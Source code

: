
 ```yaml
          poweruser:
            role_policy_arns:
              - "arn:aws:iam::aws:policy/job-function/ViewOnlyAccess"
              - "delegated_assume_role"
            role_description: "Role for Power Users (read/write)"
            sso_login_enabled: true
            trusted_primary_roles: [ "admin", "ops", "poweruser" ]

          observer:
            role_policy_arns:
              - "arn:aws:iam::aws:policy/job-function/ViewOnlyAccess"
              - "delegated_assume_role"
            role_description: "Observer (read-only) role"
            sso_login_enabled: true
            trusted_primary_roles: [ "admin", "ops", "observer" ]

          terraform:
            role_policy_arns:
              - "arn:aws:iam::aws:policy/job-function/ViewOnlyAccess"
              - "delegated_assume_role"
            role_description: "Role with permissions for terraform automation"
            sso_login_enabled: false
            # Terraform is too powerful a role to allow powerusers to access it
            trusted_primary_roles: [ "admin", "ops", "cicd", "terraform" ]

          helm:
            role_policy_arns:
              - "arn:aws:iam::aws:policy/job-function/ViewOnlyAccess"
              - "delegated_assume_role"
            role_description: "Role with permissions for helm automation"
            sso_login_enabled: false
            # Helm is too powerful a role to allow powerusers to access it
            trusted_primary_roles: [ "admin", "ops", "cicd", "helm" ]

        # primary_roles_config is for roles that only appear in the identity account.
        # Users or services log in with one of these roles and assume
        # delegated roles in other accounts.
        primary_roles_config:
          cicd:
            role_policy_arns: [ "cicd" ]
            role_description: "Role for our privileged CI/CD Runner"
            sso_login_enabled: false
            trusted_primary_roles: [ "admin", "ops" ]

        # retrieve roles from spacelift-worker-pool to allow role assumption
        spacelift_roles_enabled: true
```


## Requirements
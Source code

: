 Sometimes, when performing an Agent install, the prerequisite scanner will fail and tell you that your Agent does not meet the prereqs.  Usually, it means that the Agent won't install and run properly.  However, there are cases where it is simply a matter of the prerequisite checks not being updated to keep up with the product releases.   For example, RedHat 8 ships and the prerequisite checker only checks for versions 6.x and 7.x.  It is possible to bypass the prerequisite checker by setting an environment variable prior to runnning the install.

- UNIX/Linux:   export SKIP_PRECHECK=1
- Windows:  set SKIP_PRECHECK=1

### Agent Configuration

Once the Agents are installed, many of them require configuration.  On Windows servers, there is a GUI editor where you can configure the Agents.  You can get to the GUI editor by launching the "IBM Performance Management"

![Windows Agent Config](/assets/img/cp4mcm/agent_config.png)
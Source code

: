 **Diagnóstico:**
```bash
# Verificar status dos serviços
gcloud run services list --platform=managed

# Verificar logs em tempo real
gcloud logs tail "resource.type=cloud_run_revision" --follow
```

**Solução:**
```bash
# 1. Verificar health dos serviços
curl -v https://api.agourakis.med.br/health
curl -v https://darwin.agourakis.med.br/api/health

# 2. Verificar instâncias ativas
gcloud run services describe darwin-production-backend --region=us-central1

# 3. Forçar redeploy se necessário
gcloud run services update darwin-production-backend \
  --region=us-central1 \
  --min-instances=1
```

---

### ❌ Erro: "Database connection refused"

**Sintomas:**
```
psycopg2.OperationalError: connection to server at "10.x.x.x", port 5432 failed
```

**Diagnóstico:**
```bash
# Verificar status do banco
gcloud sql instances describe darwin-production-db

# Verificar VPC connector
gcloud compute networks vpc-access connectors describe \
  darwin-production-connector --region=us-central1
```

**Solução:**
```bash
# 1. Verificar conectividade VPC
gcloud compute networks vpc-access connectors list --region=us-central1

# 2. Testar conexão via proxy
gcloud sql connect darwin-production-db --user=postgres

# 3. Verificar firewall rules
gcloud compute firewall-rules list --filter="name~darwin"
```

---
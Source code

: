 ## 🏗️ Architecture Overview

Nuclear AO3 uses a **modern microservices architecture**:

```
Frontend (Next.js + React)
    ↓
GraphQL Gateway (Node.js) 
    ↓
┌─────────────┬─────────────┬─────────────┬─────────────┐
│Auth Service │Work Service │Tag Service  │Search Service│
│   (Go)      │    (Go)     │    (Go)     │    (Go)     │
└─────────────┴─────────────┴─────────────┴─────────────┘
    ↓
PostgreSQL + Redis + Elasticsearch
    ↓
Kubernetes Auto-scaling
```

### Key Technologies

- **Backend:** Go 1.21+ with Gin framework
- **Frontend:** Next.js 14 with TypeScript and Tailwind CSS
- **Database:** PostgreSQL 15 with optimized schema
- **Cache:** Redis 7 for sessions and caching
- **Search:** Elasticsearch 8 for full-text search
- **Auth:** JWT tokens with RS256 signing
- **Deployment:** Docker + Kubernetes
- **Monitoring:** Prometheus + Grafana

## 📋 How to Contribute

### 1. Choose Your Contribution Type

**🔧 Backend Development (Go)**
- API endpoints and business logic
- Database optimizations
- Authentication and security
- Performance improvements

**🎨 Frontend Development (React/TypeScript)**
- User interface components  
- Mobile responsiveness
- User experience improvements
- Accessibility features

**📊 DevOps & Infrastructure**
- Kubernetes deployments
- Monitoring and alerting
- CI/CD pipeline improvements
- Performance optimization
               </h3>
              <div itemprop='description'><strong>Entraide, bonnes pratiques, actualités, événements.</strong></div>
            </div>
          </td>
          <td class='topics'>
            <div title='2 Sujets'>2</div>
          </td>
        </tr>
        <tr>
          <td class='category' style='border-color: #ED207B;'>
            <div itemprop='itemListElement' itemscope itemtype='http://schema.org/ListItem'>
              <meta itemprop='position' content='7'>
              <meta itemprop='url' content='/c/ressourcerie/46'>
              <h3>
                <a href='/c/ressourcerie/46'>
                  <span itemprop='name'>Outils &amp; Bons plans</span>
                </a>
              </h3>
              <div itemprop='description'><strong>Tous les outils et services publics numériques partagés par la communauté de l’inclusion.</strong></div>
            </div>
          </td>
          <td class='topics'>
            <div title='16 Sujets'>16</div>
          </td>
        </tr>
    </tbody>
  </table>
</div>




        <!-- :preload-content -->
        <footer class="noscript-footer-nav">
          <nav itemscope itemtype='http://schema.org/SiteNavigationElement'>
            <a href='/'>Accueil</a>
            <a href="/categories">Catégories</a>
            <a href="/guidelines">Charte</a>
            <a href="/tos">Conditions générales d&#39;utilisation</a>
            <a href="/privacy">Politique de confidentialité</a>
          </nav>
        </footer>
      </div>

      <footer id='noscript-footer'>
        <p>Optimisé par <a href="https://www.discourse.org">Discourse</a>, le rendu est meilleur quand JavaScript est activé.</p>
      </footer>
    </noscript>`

[Assignment]
Give back every entry, unchanged in any way.

[Result of the task]
Source code

:
 ```yaml
          poweruser:
            role_policy_arns:
              - "arn:aws:iam::aws:policy/job-function/ViewOnlyAccess"
              - "delegated_assume_role"
            role_description: "Role for Power Users (read/write)"
            sso_login_enabled: true
            trusted_primary_roles: [ "admin", "ops", "poweruser" ]

          observer:
            role_policy_arns:
              - "arn:aws:iam::aws:policy/job-function/ViewOnlyAccess"
              - "delegated_assume_role"
            role_description: "Observer (read-only) role"
            sso_login_enabled: true
            trusted_primary_roles: [ "admin", "ops", "observer" ]

          terraform:
            role_policy_arns:
              - "arn:aws:iam::aws:policy/job-function/ViewOnlyAccess"
              - "delegated_assume_role"
            role_description: "Role with permissions for terraform automation"
            sso_login_enabled: false
            # Terraform is too powerful a role to allow powerusers to access it
            trusted_primary_roles: [ "admin", "ops", "cicd", "terraform" ]

          helm:
            role_policy_arns:
              - "arn:aws:iam::aws:policy/job-function/ViewOnlyAccess"
              - "delegated_assume_role"
            role_description: "Role with permissions for helm automation"
            sso_login_enabled: false
            # Helm is too powerful a role to allow powerusers to access it
            trusted_primary_roles: [ "admin", "ops", "cicd", "helm" ]

        # primary_roles_config is for roles that only appear in the identity account.
        # Users or services log in with one of these roles and assume
        # delegated roles in other accounts.
        primary_roles_config:
          cicd:
            role_policy_arns: [ "cicd" ]
            role_description: "Role for our privileged CI/CD Runner"
            sso_login_enabled: false
            trusted_primary_roles: [ "admin", "ops" ]

        # retrieve roles from spacelift-worker-pool to allow role assumption
        spacelift_roles_enabled: true
```


## Requirements
Source code

: Sometimes, when performing an Agent install, the prerequisite scanner will fail and tell you that your Agent does not meet the prereqs.  Usually, it means that the Agent won't install and run properly.  However, there are cases where it is simply a matter of the prerequisite checks not being updated to keep up with the product releases.   For example, RedHat 8 ships and the prerequisite checker only checks for versions 6.x and 7.x.  It is possible to bypass the prerequisite checker by setting an environment variable prior to runnning the install.

- UNIX/Linux:   export SKIP_PRECHECK=1
- Windows:  set SKIP_PRECHECK=1

### Agent Configuration

Once the Agents are installed, many of them require configuration.  On Windows servers, there is a GUI editor where you can configure the Agents.  You can get to the GUI editor by launching the "IBM Performance Management"

![Windows Agent Config](/assets/img/cp4mcm/agent_config.png)
Source code

: **Diagnóstico:**
```bash
# Verificar status dos serviços
gcloud run services list --platform=managed

# Verificar logs em tempo real
gcloud logs tail "resource.type=cloud_run_revision" --follow
```

**Solução:**
```bash
# 1. Verificar health dos serviços
curl -v https://api.agourakis.med.br/health
curl -v https://darwin.agourakis.med.br/api/health

# 2. Verificar instâncias ativas
gcloud run services describe darwin-production-backend --region=us-central1

# 3. Forçar redeploy se necessário
gcloud run services update darwin-production-backend \
  --region=us-central1 \
  --min-instances=1
```

---

### ❌ Erro: "Database connection refused"

**Sintomas:**
```
psycopg2.OperationalError: connection to server at "10.x.x.x", port 5432 failed
```

**Diagnóstico:**
```bash
# Verificar status do banco
gcloud sql instances describe darwin-production-db

# Verificar VPC connector
gcloud compute networks vpc-access connectors describe \
  darwin-production-connector --region=us-central1
```

**Solução:**
```bash
# 1. Verificar conectividade VPC
gcloud compute networks vpc-access connectors list --region=us-central1

# 2. Testar conexão via proxy
gcloud sql connect darwin-production-db --user=postgres

# 3. Verificar firewall rules
gcloud compute firewall-rules list --filter="name~darwin"
```

---
Source code

: ## 🏗️ Architecture Overview

Nuclear AO3 uses a **modern microservices architecture**:

```
Frontend (Next.js + React)
    ↓
GraphQL Gateway (Node.js) 
    ↓
┌─────────────┬─────────────┬─────────────┬─────────────┐
│Auth Service │Work Service │Tag Service  │Search Service│
│   (Go)      │    (Go)     │    (Go)     │    (Go)     │
└─────────────┴─────────────┴─────────────┴─────────────┘
    ↓
PostgreSQL + Redis + Elasticsearch
    ↓
Kubernetes Auto-scaling
```

### Key Technologies

- **Backend:** Go 1.21+ with Gin framework
- **Frontend:** Next.js 14 with TypeScript and Tailwind CSS
- **Database:** PostgreSQL 15 with optimized schema
- **Cache:** Redis 7 for sessions and caching
- **Search:** Elasticsearch 8 for full-text search
- **Auth:** JWT tokens with RS256 signing
- **Deployment:** Docker + Kubernetes
- **Monitoring:** Prometheus + Grafana

## 📋 How to Contribute

### 1. Choose Your Contribution Type

**🔧 Backend Development (Go)**
- API endpoints and business logic
- Database optimizations
- Authentication and security
- Performance improvements

**🎨 Frontend Development (React/TypeScript)**
- User interface components  
- Mobile responsiveness
- User experience improvements
- Accessibility features

**📊 DevOps & Infrastructure**
- Kubernetes deployments
- Monitoring and alerting
- CI/CD pipeline improvements
- Performance optimization
               </h3>
              <div itemprop='description'><strong>Entraide, bonnes pratiques, actualités, événements.</strong></div>
            </div>
          </td>
          <td class='topics'>
            <div title='2 Sujets'>2</div>
          </td>
        </tr>
        <tr>
          <td class='category' style='border-color: #ED207B;'>
            <div itemprop='itemListElement' itemscope itemtype='http://schema.org/ListItem'>
              <meta itemprop='position' content='7'>
              <meta itemprop='url' content='/c/ressourcerie/46'>
              <h3>
                <a href='/c/ressourcerie/46'>
                  <span itemprop='name'>Outils &amp; Bons plans</span>
                </a>
              </h3>
              <div itemprop='description'><strong>Tous les outils et services publics numériques partagés par la communauté de l’inclusion.</strong></div>
            </div>
          </td>
          <td class='topics'>
            <div title='16 Sujets'>16</div>
          </td>
        </tr>
    </tbody>
  </table>
</div>




        <!-- :preload-content -->
        <footer class="noscript-footer-nav">
          <nav itemscope itemtype='http://schema.org/SiteNavigationElement'>
            <a href='/'>Accueil</a>
            <a href="/categories">Catégories</a>
            <a href="/guidelines">Charte</a>
            <a href="/tos">Conditions générales d&#39;utilisation</a>
            <a href="/privacy">Politique de confidentialité</a>
          </nav>
        </footer>
      </div>

      <footer id='noscript-footer'>
        <p>Optimisé par <a href="https://www.discourse.org">Discourse</a>, le rendu est meilleur quand JavaScript est activé.</p>
      </footer>
    </noscript>`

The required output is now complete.